When it comes to her eight adorable grandkids, Hollywood icon Marie Osmond loves to “spoil them.” The Donny & Marie star tells Closer exclusively about spending time with her little ones and lending a hand when her daughters and daughter-in-law are “overwhelmed.”
“Like, I went in and helped her out for a couple days and just gave them a break so they could go away and have their anniversary and just to go in and to be able to help them out periodically,” the CMA winner says about watching her grandkids.
The Dancing with the Stars alum welcomed eight children throughout her career: Stephen, Rachael, Matthew, Jessica, Brandon, Brianna, Abigail and late son Michael. Being a mom is something Marie has taken pride in since welcoming her first child in 1983.
She explains, “I went home the other day, just here in L.A., I went over to visit my daughter. She has two little girls. And the two of them sat on the couch. She and her husband were talking, and I was playing with the kids, and I overheard them go, ‘Wow, isn’t it nice grandma’s here?’ We have some time together. And I thought it’s so great. It’s really fun.”

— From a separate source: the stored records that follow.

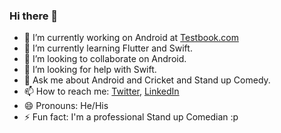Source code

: ### Hi there 👋

- 🔭 I’m currently working on Android at [Testbook.com](https://testbook.com/)
- 🌱 I’m currently learning Flutter and Swift.
- 👯 I’m looking to collaborate on Android.
- 🤔 I’m looking for help with Swift.
- 💬 Ask me about Android and Cricket and Stand up Comedy.
- 📫 How to reach me: [Twitter](https://twitter.com/OnlyMaheswari), [LinkedIn](https://www.linkedin.com/in/piyush-maheswari-835424138/) 
- 😄 Pronouns: He/His
- ⚡ Fun fact: I'm a professional Stand up Comedian :p
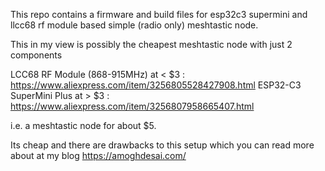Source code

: This repo contains a firmware and build files for esp32c3 supermini and llcc68 rf module based simple (radio only) meshtastic node.

This in my view is possibly the cheapest meshtastic node with just 2 components

LCC68 RF Module (868-915MHz) at < $3 : https://www.aliexpress.com/item/3256805528427908.html
ESP32-C3 SuperMini Plus at > $3 : https://www.aliexpress.com/item/3256807958665407.html

i.e. a meshtastic node for about $5.

Its cheap and there are drawbacks to this setup which you can read more about at my blog https://amoghdesai.com/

Marie says she is a “fun grandma” around her grandkids: Stephen, Rocket Jade, Christian, Maxwell, Maude, Wolf, Mabel and Olive. In between her duties as a doting grandmother, the “Paper Roses” singer lost 50 pounds on Nutrisystem, which just launched a new premium program with restaurant favorites, new skillet options and a partner plan. Now, in incredible shape at 62, she’s focused on being the best grandmother possible for her growing family, which has been an eye-opening experience for her.
“It’s like getting your kids back on steroids. You know you get to do all the loving and none of the discipline. It’s really fun,” she explains about being a grandma.
Still, even after years of being in the entertainment industry and raising a family of her own, she continues to learn new things about herself.
“I was always the financial support of the family and with the last child leaving and everything …, every decade, you reevaluate yourself, especially as a woman,” she says. “What is it that I need to learn through this decade? What is it that, that I can become a better person or to grow? One of the things that I have said recently is I am not afraid to close the door. I think sometimes we are afraid to move from something that may be good in a job but not good for the environment and your physical happiness.”